ML engineering happens on Linux servers. Whether you are SSHing into a GPU cluster, managing training jobs with SLURM, or debugging a crashed process at 2 AM, fluency with the shell is a force multiplier. This chapter covers the essential commands, environment management, remote work patterns, GPU management, and job scheduling that ML engineers use daily.

Essential Commands


# ── File operations ──
ls -lah # List files with permissions, sizes, dates
du -sh * | sort -rh | head -20 # Top 20 directories by size
df -h # Free disk space per filesystem
find . -name "*.pt" -size +1G # Find model files larger than 1 GB
find . -name "*.py" -mtime -1 # Python files modified in last 24 hours
wc -l src/**/*.py # Count lines across all Python files

# ── Process management ──
ps aux | grep python # Find running Python processes
top -u $USER # Monitor your processes (CPU, memory)
htop # Interactive process viewer (better than top)
kill -SIGTERM PID # Graceful shutdown (allows cleanup)
kill -SIGKILL PID # Force kill (no cleanup, last resort)
nohup python train.py & # Run in background, survive logout
disown %1 # Detach job 1 from current shell

# ── Text processing ──
grep -rn "learning_rate" . # Search recursively with line numbers
grep -rn "lr" --include="*.py" . # Search only Python files
head -n 100 log.txt # First 100 lines
tail -f log.txt # Follow log output in real time
tail -n +1000 log.txt | head -100 # Lines 1000-1099
cat file.jsonl | python -m json.tool # Pretty-print JSON (no jq needed)
sort -t',' -k2 -n results.csv # Sort CSV by 2nd column numerically
awk -F',' '{sum+=$2} END {print sum/NR}' results.csv # Average of column 2

# ── Disk cleanup for ML ──
find . -name "__pycache__" -type d -exec rm -rf {} + # Remove pycache
find . -name "*.pyc" -delete # Remove compiled Python files
ShortcutAction
Ctrl+RSearch command history (reverse-i-search)
Ctrl+A / Ctrl+EJump to beginning / end of line
Ctrl+WDelete word before cursor
Ctrl+UDelete from cursor to beginning of line
Ctrl+LClear screen (same as clear)
Alt+.Insert last argument from previous command
!!Repeat last command (sudo !! is common)
!$Last argument of previous command
A training script died, but `nvidia-smi` still shows GPU 0 at 40 GB used and 0% utilization: a zombie process is holding the memory.
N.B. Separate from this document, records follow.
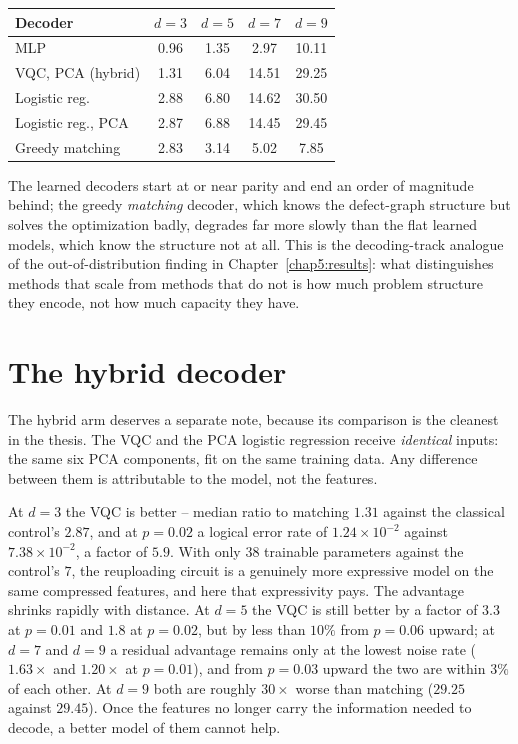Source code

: \documentclass[Thesis.tex]{subfiles}
\begin{document}
\begin{center}
\small
\begin{tabular}{lcccc}
\toprule
\textbf{Decoder} & \textbf{$d=3$} & \textbf{$d=5$} & \textbf{$d=7$} & \textbf{$d=9$} \\
\midrule
MLP                & 0.96 & 1.35 & 2.97 & 10.11 \\
VQC, PCA (hybrid)  & 1.31 & 6.04 & 14.51 & 29.25 \\
Logistic reg.      & 2.88 & 6.80 & 14.62 & 30.50 \\
Logistic reg., PCA & 2.87 & 6.88 & 14.45 & 29.45 \\
Greedy matching    & 2.83 & 3.14 & 5.02 & 7.85 \\
\bottomrule
\end{tabular}
\end{center}

The learned decoders start at or near parity and end an order of magnitude behind;
the greedy \emph{matching} decoder, which knows the defect-graph structure but solves
the optimization badly, degrades far more slowly than the flat learned models, which
know the structure not at all. This is the decoding-track analogue of the
out-of-distribution finding in Chapter~\ref{chap5:results}: what distinguishes
methods that scale from methods that do not is how much problem structure they
encode, not how much capacity they have.

\section{The hybrid decoder}\label{sec:ch6_hybrid}

The hybrid arm deserves a separate note, because its comparison is the cleanest in
the thesis. The VQC and the PCA logistic regression receive \emph{identical} inputs:
the same six PCA components, fit on the same training data. Any difference between
them is attributable to the model, not the features.

At $d = 3$ the VQC is better -- median ratio to matching $1.31$ against the classical
control's $2.87$, and at $p = 0.02$ a logical error rate of $1.24 \times 10^{-2}$
against $7.38 \times 10^{-2}$, a factor of $5.9$. With only $38$ trainable
parameters against the control's $7$, the reuploading circuit is a genuinely more
expressive model on the same compressed features, and here that expressivity pays.
The advantage shrinks rapidly with distance. At $d = 5$ the VQC is still better by
a factor of $3.3$ at $p = 0.01$ and $1.8$ at $p = 0.02$, but by less than $10\%$
from $p = 0.06$ upward; at $d = 7$ and $d = 9$ a residual advantage remains only at the
lowest noise rate ($1.63\times$ and $1.20\times$ at $p = 0.01$), and from $p = 0.03$
upward the two are within $3\%$ of each other. At $d = 9$ both are roughly
$30\times$ worse than matching ($29.25$ against $29.45$). Once the features no longer carry the information needed to decode, a
better model of them cannot help.
\end{document}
Chain the process tools to reclaim it.
# 1. Confirm the GPU is occupied but idle
nvidia-smi # GPU 0: 40 GB used, 0% util

# 2. Find which processes hold the GPU device files
fuser -v /dev/nvidia* # prints PIDs touching the GPU

# 3. Confirm they are the dead run, not someone else's job
ps aux | grep python # match PID, user, and command

# 4. Stop them gracefully first, then forcefully if needed
kill -SIGTERM 48213 # ask the process to clean up
kill -SIGKILL 48213 # only if it ignores SIGTERM

# 5. Verify the memory is freed
nvidia-smi # GPU 0 should now read 0 MB used

If memory is still held after the process is gone (a rare driver-level hang), reset the single device with nvidia-smi --gpu-reset -i 0. Note that the reset requires root and fails unless the GPU is idle, so confirm no one else is running on it first.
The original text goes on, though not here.